For months, Russian President Vladimir Putin tried one tactic after another to get hold of a stake for Gazprom in Leviathan, Israel’s biggest offshore natural gas field and one of the world’s largest finds in the last decade.
It was discovered in 2010, lying some 1,500 meters (4,900 ft) deep in the Levantine basin, 130 kilometers west of Haifa.
When first drilled by Noble Energy of Texas and Israel’s Delek Group and Ratio Oil Exploration to a depth of 5,170 meters, Leviathan 1 was found to hold a deposit of an estimated 16 trillion cubic feet (450 billion cubic meters) of natural gas.
The second stage of drilling, which reached a depth of 7,200 meters, uncovered an additional 250 billion cubic meters (9 trillion cubic feet).
Struck too was an added prize: a potential 600 million barrels of oil.
Development of these finds, plus the Tamar offshore gas field, promises to make Israel energy-independent and the second largest Middle East gas exporter after Qatar.
In the event, Moscow’s efforts to acquire a stake in this rich find were blocked by Washington.
Multi-billion Russian investment plus pipelines
Last June and July, two DEBKA-Net-Weekly issues dealt at length with Putin’s bid to acquire a major share for Gazprom in the Mediterranean energy bonanza.

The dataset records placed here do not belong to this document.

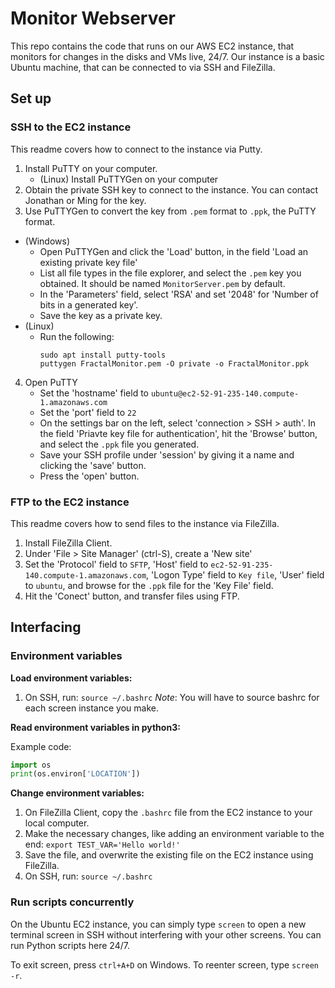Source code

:# Monitor Webserver
This repo contains the code that runs on our AWS EC2 instance, that monitors for changes in the disks and VMs live, 24/7. Our instance is a basic Ubuntu machine, that can be connected to via SSH and FileZilla.

## Set up

### SSH to the EC2 instance
This readme covers how to connect to the instance via Putty.

1. Install PuTTY on your computer.
    - (Linux) Install PuTTYGen on your computer
2. Obtain the private SSH key to connect to the instance. You can contact Jonathan or Ming for the key.
3. Use PuTTYGen to convert the key from `.pem` format to `.ppk`, the PuTTY format.
- (Windows) 
    - Open PuTTYGen and click the 'Load' button, in the field 'Load an existing private key file'
    - List all file types in the file explorer, and select the `.pem` key you obtained. It should be named `MonitorServer.pem` by default.
    - In the 'Parameters' field, select 'RSA' and set '2048' for 'Number of bits in a generated key'.
    - Save the key as a private key.
- (Linux)
    - Run the following:
        ```shell
        sudo apt install putty-tools
        puttygen FractalMonitor.pem -O private -o FractalMonitor.ppk
        ```
4. Open PuTTY
    - Set the 'hostname' field to `ubuntu@ec2-52-91-235-140.compute-1.amazonaws.com`
    - Set the 'port' field to `22`
    - On the settings bar on the left, select 'connection > SSH > auth'. In the field 'Priavte key file for authentication', hit the 'Browse' button, and select the `.ppk` file you generated.
    - Save your SSH profile under 'session' by giving it a name and clicking the 'save' button.
    - Press the 'open' button.

### FTP to the EC2 instance
This readme covers how to send files to the instance via FileZilla.
1. Install FileZilla Client.
2. Under 'File > Site Manager' (ctrl-S), create a 'New site'
3. Set the 'Protocol' field to `SFTP`, 'Host' field to `ec2-52-91-235-140.compute-1.amazonaws.com`, 'Logon Type' field to `Key file`, 'User' field to `ubuntu`, and browse for the `.ppk` file for the 'Key File' field.
4. Hit the 'Conect' button, and transfer files using FTP.

## Interfacing

### Environment variables
**Load environment variables:**
1. On SSH, run: `source ~/.bashrc`
*Note*: You will have to source bashrc for each screen instance you make.

**Read environment variables in python3:**

Example code:
```python
import os
print(os.environ['LOCATION'])
```

**Change environment variables:**
1. On FileZilla Client, copy the `.bashrc` file from the EC2 instance to your local computer.
2. Make the necessary changes, like adding an environment variable to the end: `export TEST_VAR='Hello world!'`
3. Save the file, and overwrite the existing file on the EC2 instance using FileZilla.
4. On SSH, run: `source ~/.bashrc`

### Run scripts concurrently
On the Ubuntu EC2 instance, you can simply type `screen` to open a new terminal screen in SSH without interfering with your other screens. You can run Python scripts here 24/7.

To exit screen, press `ctrl+A+D` on Windows. To reenter screen, type `screen -r`.
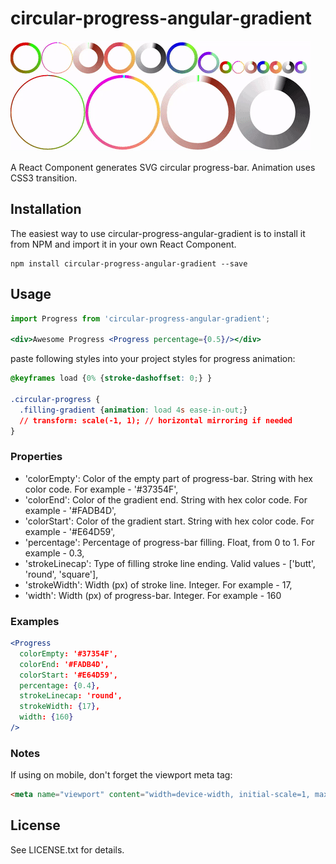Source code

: # circular-progress-angular-gradient

![Samples](/sample.gif?raw=true "Samples")

A React Component generates SVG circular progress-bar. Animation uses CSS3 transition.


## Installation

The easiest way to use circular-progress-angular-gradient is to install it from NPM and import it in your own React Component.

```
npm install circular-progress-angular-gradient --save
```


## Usage

```jsx
import Progress from 'circular-progress-angular-gradient';

<div>Awesome Progress <Progress percentage={0.5}/></div>
```

paste following styles into your project styles for progress animation:
```css
@keyframes load {0% {stroke-dashoffset: 0;} }

.circular-progress {
  .filling-gradient {animation: load 4s ease-in-out;}
  // transform: scale(-1, 1); // horizontal mirroring if needed
}
```


### Properties

* 'colorEmpty': Color of the empty part of progress-bar. String with hex color code. For example - '#37354F',
* 'colorEnd': Color of the gradient end. String with hex color code. For example - '#FADB4D',
* 'colorStart': Color of the gradient start. String with hex color code. For example - '#E64D59',
* 'percentage': Percentage of progress-bar filling. Float, from 0 to 1. For example - 0.3,
* 'strokeLinecap': Type of filling stroke line ending. Valid values - ['butt', 'round', 'square'],
* 'strokeWidth': Width (px) of stroke line. Integer. For example - 17,
* 'width': Width (px) of progress-bar. Integer. For example - 160


### Examples

```jsx
<Progress
  colorEmpty: '#37354F',
  colorEnd: '#FADB4D',
  colorStart: '#E64D59',
  percentage: {0.4},
  strokeLinecap: 'round',
  strokeWidth: {17},
  width: {160}
/>
```

### Notes

If using on mobile, don't forget the viewport meta tag:

```html
<meta name="viewport" content="width=device-width, initial-scale=1, maximum-scale=1" />
```

## License

See LICENSE.txt for details.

(Issue 547: Putin Offered to Broker Israel’s Ties with Iran and Turkey. Issue 548: Putin Buys into Mediterranean Gas by Bailing out Greece and Cyprus.)
The Russian leader offered billions in investment capital and a pipeline network that promised to make Israel one of Europe’s biggest suppliers of gas suppliers.
He enlisted two leaders to lobby for the Russian case in Jerusalem: German Chancellor Angela Merkel, a close friend and, surprisingly, Israel’s president, Shimon Peres.
President Peres spent the last six months lobbying enthusiastically for Israeli-Russian energy collaboration. It earned him an extra-warm Kremlin welcome when he visited Moscow in the first week of November. The Russian leader still believed Peres could swing a gas deal in Russia’s favor.
But the Russian ruler used cruder language with the Israeli officials standing out against it, including Prime Minister Binyamin Netanyahu and Infrastructure and Energy Minister Uzi Landau. Neither did he mince his words with the heads of Noble Energy, Inc. of Houston Texas, with whom Putin was in touch via Gazprom officials.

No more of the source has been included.